Coal & Allied, a Rio Tinto subsidiary, has pledged to spend $130 million on mine improvements, creating 100 construction jobs and 50 long-term coalmining jobs.
The approvals allow Hunter Valley Operations South to increase coal output from 12.4 million tonnes a year to 16 million tonnes.
Documents published with the approval decision show the State Government expects Hunter Valley Operations South to contribute about $350 million a year to the NSW economy, as well as taxes and royalties.
The Government said the mine had operated under 35 separate development consents and that consolidating these into a single consent would streamline regulation of the mine and remove potentially contradictory requirements under the present regime.
Some risks including impact on groundwater are described as moderate but the Government says the residual environmental and socio-economic effects can be managed adequately, offset and/or compensated for.

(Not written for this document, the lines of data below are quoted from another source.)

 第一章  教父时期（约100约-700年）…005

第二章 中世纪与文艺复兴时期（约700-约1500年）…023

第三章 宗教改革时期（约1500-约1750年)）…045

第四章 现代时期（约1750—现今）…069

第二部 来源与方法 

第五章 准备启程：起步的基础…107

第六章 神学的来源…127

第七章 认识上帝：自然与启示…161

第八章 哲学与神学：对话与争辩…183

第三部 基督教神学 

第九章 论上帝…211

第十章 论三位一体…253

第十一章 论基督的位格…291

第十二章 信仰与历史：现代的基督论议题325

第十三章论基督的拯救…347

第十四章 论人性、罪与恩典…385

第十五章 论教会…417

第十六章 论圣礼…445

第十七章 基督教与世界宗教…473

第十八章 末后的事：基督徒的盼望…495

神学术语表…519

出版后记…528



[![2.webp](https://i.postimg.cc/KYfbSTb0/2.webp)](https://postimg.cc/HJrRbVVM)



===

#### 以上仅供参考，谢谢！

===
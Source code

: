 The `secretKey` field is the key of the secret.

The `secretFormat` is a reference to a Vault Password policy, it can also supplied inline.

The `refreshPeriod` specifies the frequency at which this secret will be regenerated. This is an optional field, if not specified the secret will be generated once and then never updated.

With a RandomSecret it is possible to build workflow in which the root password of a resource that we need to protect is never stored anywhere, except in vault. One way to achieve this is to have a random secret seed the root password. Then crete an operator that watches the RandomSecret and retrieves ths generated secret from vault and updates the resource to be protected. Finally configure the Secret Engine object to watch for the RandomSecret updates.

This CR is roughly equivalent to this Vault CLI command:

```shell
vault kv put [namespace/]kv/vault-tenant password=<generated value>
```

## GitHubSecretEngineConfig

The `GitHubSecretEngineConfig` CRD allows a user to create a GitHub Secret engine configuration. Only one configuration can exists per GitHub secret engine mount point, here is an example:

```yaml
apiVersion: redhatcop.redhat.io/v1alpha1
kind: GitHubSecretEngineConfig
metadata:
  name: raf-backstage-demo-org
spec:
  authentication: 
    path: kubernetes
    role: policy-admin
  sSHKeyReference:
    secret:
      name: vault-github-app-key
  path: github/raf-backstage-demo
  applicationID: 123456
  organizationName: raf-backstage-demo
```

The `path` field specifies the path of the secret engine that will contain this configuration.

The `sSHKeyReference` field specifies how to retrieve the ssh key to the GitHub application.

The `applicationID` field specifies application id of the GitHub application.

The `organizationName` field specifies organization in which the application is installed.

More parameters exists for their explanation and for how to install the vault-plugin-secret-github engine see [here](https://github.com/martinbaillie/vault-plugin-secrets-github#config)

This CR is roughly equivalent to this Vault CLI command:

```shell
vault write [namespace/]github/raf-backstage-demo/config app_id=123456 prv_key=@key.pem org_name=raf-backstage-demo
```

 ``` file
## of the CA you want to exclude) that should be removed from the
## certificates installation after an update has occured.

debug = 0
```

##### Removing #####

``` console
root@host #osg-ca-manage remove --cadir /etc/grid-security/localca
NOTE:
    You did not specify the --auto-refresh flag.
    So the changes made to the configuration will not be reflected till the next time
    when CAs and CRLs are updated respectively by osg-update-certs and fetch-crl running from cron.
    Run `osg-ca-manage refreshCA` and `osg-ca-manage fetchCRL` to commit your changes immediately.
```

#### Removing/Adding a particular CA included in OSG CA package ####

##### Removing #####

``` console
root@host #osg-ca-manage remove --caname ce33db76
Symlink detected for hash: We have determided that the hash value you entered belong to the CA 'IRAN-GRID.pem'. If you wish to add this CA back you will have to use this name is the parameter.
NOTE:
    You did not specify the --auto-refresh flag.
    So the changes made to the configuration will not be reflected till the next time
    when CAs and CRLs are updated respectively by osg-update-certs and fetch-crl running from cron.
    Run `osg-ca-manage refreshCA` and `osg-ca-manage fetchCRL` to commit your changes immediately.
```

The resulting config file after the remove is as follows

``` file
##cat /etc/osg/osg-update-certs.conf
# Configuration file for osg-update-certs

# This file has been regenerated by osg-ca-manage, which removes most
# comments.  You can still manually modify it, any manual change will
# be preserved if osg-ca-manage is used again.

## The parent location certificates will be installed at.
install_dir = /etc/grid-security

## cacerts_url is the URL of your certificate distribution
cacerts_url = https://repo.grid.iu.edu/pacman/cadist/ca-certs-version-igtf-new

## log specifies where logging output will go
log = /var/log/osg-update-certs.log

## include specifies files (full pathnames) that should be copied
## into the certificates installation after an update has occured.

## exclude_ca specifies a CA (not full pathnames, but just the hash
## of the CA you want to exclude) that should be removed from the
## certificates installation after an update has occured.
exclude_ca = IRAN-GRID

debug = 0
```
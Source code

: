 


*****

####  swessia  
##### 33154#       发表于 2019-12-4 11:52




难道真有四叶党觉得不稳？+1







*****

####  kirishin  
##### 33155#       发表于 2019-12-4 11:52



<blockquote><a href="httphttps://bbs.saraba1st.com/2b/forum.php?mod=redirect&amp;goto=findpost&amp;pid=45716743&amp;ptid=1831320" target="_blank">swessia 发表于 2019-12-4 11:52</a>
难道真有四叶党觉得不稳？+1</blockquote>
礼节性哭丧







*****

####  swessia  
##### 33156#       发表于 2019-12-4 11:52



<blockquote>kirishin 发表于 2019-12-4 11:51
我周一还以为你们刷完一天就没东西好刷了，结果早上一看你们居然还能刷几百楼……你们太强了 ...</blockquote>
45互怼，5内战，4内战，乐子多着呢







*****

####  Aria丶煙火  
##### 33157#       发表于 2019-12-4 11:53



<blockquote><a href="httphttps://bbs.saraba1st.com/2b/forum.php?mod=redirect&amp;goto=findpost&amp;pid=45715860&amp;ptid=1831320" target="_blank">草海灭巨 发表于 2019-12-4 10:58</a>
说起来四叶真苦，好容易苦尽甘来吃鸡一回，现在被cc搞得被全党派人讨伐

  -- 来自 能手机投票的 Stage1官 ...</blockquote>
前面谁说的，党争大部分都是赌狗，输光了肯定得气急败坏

But days after the Federal Government delayed its carbon pollution reduction scheme by a year, environmentalists have criticised the State Government approval as a backward step.
Rising Tide spokeswoman George Woods said yesterday that Rio Tinto seemed determined to keep the Hunter Valley dependent on coalmining and to chain it to an industry that has had its day.
Hunter Valley Operations South sits between two other Coal & Allied mines, Mount Thorley Warkworth and Hunter Valley Operations North.
Even though coal prices have fallen substantially in the worldwide economic slump, they remain much higher than they were before the China boom began in 2005.
Recent prices have been $US70 ($93) a tonne.